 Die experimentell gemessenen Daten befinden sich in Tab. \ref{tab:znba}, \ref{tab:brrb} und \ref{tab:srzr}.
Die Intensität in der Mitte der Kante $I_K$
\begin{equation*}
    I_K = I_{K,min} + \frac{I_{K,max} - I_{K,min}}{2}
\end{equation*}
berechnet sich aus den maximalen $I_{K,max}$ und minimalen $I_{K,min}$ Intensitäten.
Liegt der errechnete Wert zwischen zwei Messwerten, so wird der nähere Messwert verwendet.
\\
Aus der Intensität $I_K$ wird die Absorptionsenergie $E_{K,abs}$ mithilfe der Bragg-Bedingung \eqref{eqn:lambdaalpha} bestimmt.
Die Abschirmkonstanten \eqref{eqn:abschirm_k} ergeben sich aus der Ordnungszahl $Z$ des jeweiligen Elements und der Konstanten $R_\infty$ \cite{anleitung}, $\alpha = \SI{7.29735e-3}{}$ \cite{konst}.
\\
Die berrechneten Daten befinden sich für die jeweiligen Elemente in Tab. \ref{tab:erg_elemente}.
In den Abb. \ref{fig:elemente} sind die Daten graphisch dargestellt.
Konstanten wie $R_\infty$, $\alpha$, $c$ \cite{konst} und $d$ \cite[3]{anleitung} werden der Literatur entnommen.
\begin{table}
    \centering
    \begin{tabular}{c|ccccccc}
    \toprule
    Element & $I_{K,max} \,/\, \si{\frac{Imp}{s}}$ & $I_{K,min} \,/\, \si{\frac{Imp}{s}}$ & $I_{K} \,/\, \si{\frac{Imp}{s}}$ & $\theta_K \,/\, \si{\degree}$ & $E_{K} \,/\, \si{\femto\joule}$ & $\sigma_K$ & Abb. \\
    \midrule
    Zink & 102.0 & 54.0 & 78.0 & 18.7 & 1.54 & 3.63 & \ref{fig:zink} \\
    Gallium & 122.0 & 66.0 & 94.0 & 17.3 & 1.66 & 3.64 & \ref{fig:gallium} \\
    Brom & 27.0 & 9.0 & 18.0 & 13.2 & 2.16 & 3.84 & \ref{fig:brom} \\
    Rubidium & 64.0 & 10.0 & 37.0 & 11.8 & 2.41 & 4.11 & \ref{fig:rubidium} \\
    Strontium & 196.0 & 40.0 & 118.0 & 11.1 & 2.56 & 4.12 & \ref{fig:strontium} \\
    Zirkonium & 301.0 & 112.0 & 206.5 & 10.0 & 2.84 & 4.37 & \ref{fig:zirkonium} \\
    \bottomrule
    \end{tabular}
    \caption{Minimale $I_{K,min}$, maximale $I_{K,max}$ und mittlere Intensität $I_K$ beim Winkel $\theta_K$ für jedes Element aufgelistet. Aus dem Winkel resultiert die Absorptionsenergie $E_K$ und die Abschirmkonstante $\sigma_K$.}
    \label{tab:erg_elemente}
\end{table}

WORK TASK: Restate the data in full so that no line differs from the original.

REPLY TO THE EXERCISE:
 Die experimentell gemessenen Daten befinden sich in Tab. \ref{tab:znba}, \ref{tab:brrb} und \ref{tab:srzr}.
Die Intensität in der Mitte der Kante $I_K$
\begin{equation*}
    I_K = I_{K,min} + \frac{I_{K,max} - I_{K,min}}{2}
\end{equation*}
berechnet sich aus den maximalen $I_{K,max}$ und minimalen $I_{K,min}$ Intensitäten.
Liegt der errechnete Wert zwischen zwei Messwerten, so wird der nähere Messwert verwendet.
\\
Aus der Intensität $I_K$ wird die Absorptionsenergie $E_{K,abs}$ mithilfe der Bragg-Bedingung \eqref{eqn:lambdaalpha} bestimmt.
Die Abschirmkonstanten \eqref{eqn:abschirm_k} ergeben sich aus der Ordnungszahl $Z$ des jeweiligen Elements und der Konstanten $R_\infty$ \cite{anleitung}, $\alpha = \SI{7.29735e-3}{}$ \cite{konst}.
\\
Die berrechneten Daten befinden sich für die jeweiligen Elemente in Tab. \ref{tab:erg_elemente}.
In den Abb. \ref{fig:elemente} sind die Daten graphisch dargestellt.
Konstanten wie $R_\infty$, $\alpha$, $c$ \cite{konst} und $d$ \cite[3]{anleitung} werden der Literatur entnommen.
\begin{table}
    \centering
    \begin{tabular}{c|ccccccc}
    \toprule
    Element & $I_{K,max} \,/\, \si{\frac{Imp}{s}}$ & $I_{K,min} \,/\, \si{\frac{Imp}{s}}$ & $I_{K} \,/\, \si{\frac{Imp}{s}}$ & $\theta_K \,/\, \si{\degree}$ & $E_{K} \,/\, \si{\femto\joule}$ & $\sigma_K$ & Abb. \\
    \midrule
    Zink & 102.0 & 54.0 & 78.0 & 18.7 & 1.54 & 3.63 & \ref{fig:zink} \\
    Gallium & 122.0 & 66.0 & 94.0 & 17.3 & 1.66 & 3.64 & \ref{fig:gallium} \\
    Brom & 27.0 & 9.0 & 18.0 & 13.2 & 2.16 & 3.84 & \ref{fig:brom} \\
    Rubidium & 64.0 & 10.0 & 37.0 & 11.8 & 2.41 & 4.11 & \ref{fig:rubidium} \\
    Strontium & 196.0 & 40.0 & 118.0 & 11.1 & 2.56 & 4.12 & \ref{fig:strontium} \\
    Zirkonium & 301.0 & 112.0 & 206.5 & 10.0 & 2.84 & 4.37 & \ref{fig:zirkonium} \\
    \bottomrule
    \end{tabular}
    \caption{Minimale $I_{K,min}$, maximale $I_{K,max}$ und mittlere Intensität $I_K$ beim Winkel $\theta_K$ für jedes Element aufgelistet. Aus dem Winkel resultiert die Absorptionsenergie $E_K$ und die Abschirmkonstante $\sigma_K$.}
    \label{tab:erg_elemente}
\end{table}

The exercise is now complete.